Столкновение «хаоса иудейского» и «стройного миража Петербурга» – лейтмотив не только отроческих впечатлений в «Шуме времени», но и всех дальнейших жизненных коллизий Мандельштама. Этот хаос пробивался во все щели каменной петербургской квартиры угрозой разрушения. И уже было понимание, что все это: столпотворение сотни оркестров, поле, колосящееся штыками, чересполосица пешего и конного строя, <…> конногвардейские латы и римские шлемы кавалергардов, – лишь блистательный покров, накинутый над бездной32. Античная стройность Петербурга напоминает парадный военный строй33, и «ранний» Мандельштам выстраивает свои стихи в ритме торжественной, чеканной имперской поступи. Хотя уже пробивалось осознание этого «парада» как
вороха военщины и даже какой‐то полицейской эстетики. Да какое мне дело было до гвардейских праздников, однообразной красивости пехотных ратей и коней, до батальонов с каменными лицами, текущих гулким шагом по седой от гранита и мрамора Миллионной?34
Но только гораздо позже, и постепенно, понятие архитектуры превратилось в метафору «тайного плана» жизни, а первенство в строительстве культуры заняла речь…
Языковед и исследователь творчества Мандельштама Лев Городецкий утверждает: вся еврейская диаспоральная цивилизация есть, в сущности, «цивилизация Текста и Метафоры»35. Цитируя работу Мандельштама «Вокруг “Разговора о Данте”», он пишет:
РоД: «Я сравниваю – значит, я живу, – мог бы сказать Дант. Он был Декартом метафоры. Ибо для нашего сознания (а где взять другое?) только через метафору раскрывается материя, ибо нет бытия вне сравнения, ибо само бытие есть – сравнение». Ср. частотное и рутинное выражение в Талмуде, применяемое, когда нужно понять «значение» (смысл) рассматриваемого объекта (предмета, ситуации, высказывания и т. п.): hейхе даме? = арам. «на что это похоже?», после чего создаётся «рабочая метафора», улучшающая понимание объекта. Эта традиционная еврейская (она же мандельштамовская) установка на симулятивность/ имитационность часто вызывала неприятие и неприязнь у «других»: с точки зрения «европейского» (христианского) мира, это «симулякризация» действительности, замена «реальных вещей» текстуальными симулякрами, приводящая к «тотальной семиотизации бытия вплоть до обретения знаковой сферой статуса единственной и самодостаточной реальности».
Соглашусь с Городецким, когда он называет Мандельштама фокусом матриц еврейской культурно‐цивилизационной системы. Только добавлю: всей своей личностью, судьбой и творчеством Мандельштам стал полем столкновения двух культур, двух представлений о мире, фокусом их борьбы (культуры времени и культуры пространства, и для культуры пространства время воистину разрушительно).

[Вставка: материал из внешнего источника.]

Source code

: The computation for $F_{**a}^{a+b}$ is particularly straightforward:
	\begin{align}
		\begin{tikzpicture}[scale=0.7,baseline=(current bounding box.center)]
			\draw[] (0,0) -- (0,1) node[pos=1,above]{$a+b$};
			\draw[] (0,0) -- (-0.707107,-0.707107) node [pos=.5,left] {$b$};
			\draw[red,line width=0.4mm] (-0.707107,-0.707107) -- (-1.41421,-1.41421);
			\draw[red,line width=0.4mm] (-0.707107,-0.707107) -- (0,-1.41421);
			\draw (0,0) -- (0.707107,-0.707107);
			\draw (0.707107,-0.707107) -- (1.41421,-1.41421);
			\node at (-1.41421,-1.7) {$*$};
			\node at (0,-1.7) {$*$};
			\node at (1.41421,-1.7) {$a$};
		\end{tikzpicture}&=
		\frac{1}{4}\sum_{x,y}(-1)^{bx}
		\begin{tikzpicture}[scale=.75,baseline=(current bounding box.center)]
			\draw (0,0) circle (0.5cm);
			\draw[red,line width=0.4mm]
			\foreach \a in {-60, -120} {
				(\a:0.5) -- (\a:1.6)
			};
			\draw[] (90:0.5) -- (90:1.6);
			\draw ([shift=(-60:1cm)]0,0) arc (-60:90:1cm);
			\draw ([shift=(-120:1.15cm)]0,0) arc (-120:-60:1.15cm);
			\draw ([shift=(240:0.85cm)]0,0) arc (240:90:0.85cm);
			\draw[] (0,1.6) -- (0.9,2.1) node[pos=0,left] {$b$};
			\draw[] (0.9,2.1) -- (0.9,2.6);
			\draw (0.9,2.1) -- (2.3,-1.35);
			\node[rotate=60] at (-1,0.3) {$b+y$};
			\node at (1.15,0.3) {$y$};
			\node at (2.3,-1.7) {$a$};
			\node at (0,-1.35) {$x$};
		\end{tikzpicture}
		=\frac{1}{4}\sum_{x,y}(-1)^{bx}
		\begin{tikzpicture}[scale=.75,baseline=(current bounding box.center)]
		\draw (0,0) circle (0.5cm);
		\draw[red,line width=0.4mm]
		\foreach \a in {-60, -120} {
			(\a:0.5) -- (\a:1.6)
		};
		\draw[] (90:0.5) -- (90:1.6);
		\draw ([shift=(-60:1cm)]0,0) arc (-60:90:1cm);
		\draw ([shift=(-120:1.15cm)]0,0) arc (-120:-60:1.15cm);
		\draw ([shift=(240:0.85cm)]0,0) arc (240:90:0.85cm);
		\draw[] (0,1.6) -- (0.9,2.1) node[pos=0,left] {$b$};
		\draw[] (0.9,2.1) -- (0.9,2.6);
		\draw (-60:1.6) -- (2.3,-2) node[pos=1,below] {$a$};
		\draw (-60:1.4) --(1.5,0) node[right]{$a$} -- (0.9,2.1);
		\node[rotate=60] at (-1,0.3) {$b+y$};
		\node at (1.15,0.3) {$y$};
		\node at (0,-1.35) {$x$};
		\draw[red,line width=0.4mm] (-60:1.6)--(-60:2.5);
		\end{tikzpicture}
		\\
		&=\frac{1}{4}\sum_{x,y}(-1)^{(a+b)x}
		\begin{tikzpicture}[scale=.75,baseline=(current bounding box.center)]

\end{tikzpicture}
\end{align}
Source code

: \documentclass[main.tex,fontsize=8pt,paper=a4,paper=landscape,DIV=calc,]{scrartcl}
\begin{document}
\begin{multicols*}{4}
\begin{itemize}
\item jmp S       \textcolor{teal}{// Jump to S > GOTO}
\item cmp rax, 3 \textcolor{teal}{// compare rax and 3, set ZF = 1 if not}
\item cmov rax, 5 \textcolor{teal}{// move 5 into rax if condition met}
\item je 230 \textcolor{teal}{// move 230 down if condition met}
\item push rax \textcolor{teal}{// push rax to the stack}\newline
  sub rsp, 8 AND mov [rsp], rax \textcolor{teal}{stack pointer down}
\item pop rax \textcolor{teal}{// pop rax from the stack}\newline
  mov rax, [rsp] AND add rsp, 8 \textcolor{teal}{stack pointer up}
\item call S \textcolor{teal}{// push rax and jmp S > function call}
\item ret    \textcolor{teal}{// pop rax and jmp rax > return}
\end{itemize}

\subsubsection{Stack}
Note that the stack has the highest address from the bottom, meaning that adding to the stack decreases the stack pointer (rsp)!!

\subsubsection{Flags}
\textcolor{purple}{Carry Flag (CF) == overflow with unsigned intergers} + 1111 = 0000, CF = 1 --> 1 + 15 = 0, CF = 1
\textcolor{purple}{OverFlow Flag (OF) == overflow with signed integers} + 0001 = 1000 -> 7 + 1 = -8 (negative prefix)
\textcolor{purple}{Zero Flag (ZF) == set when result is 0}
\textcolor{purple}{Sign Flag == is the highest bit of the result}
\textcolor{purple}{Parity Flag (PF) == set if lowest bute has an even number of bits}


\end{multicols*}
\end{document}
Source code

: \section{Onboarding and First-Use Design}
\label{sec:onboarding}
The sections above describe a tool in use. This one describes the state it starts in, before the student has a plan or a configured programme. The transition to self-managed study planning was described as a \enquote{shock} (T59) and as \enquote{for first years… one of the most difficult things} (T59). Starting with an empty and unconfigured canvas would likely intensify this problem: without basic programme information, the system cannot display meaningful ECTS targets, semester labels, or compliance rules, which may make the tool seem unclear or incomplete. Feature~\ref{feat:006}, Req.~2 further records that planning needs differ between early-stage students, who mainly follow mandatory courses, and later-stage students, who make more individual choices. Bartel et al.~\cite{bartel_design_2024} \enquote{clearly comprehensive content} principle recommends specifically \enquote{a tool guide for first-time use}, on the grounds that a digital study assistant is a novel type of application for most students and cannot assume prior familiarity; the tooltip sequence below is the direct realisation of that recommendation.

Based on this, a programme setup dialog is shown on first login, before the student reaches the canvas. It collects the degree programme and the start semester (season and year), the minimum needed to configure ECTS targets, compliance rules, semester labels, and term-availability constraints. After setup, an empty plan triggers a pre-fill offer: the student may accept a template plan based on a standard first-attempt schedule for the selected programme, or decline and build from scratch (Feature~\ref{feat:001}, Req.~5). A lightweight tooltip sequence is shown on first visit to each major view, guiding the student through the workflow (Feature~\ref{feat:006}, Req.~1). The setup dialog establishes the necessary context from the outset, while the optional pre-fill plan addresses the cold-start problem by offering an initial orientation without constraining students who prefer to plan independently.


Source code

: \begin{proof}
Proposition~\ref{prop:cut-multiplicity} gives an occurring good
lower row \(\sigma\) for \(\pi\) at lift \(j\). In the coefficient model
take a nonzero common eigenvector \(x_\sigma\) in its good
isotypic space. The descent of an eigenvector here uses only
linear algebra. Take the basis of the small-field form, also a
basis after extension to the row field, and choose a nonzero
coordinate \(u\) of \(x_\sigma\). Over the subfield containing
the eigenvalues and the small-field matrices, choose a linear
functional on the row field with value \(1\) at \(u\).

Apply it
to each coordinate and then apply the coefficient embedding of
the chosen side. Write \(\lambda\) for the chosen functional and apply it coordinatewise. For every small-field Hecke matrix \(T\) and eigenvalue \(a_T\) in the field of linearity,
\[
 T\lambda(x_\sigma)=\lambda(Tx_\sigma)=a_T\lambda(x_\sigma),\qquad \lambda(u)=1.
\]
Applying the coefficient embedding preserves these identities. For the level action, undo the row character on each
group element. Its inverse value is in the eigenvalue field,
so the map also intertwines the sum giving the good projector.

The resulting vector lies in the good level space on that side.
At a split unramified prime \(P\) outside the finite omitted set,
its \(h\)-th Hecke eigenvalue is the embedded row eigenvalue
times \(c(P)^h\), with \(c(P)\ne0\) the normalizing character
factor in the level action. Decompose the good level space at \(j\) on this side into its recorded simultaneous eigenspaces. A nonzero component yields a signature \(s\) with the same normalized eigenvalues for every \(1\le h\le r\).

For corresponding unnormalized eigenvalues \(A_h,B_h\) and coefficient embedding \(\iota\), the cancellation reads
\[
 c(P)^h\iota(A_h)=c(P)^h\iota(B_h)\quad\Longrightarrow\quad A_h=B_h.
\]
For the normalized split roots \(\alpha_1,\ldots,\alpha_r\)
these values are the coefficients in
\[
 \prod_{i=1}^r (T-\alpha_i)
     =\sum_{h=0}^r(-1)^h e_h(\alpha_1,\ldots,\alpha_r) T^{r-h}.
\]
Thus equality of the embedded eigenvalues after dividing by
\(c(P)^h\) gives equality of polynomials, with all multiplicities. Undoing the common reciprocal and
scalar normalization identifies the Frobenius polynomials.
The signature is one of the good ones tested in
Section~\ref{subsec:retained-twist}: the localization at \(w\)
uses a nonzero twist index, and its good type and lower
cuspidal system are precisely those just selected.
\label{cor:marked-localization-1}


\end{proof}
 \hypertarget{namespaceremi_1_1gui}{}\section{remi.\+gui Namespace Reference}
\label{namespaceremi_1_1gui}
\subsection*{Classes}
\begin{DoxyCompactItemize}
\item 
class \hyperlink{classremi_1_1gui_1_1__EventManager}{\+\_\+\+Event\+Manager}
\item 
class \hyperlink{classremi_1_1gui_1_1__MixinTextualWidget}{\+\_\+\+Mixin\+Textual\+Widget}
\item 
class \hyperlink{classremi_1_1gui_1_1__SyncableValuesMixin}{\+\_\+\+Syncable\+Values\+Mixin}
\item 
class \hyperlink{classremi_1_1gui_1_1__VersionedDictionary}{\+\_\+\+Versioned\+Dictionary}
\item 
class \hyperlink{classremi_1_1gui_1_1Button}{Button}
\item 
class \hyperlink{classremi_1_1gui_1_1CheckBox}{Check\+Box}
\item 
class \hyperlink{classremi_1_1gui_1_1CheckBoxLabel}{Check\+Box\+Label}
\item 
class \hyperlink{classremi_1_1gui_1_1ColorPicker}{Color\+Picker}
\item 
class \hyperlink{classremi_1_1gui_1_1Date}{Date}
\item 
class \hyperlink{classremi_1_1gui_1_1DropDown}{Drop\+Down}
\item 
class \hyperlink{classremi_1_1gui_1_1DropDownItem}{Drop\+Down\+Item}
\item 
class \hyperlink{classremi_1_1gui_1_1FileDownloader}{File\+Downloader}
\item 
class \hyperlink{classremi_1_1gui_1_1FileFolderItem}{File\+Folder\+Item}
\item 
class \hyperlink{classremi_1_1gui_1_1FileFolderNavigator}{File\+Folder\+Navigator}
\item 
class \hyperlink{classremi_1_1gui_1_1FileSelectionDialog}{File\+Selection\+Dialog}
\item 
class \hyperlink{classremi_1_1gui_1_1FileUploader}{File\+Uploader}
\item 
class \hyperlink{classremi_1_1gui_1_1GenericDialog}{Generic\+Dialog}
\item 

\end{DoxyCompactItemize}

И его жизнь – история высвобождения из вязких объятий эклектической великодержавной русской культуры36.
Да и все эти «200 лет вместе» были эпохой выживания и прорастания сквозь щели имперских плит обновленного ростка еврейской культуры, его прорыва в среду русской цивилизации и столкновения с ней. Русская культура, благодаря «административному ресурсу» и авторитету империи многим евреям казалась выходом к европейскому универсализму, к «мировой культуре», не говоря уже о практической пользе включения в общей социум, причем на ведущих ролях, поскольку культура всегда была локомотивом общественного развития, а «культурность», соответственно, критерием общественной значимости. Даже в России на рубеже 19‐го – 20‐го веков элитами общества все больше ценилась уже не этническая, и не сословная, а культурная принадлежность.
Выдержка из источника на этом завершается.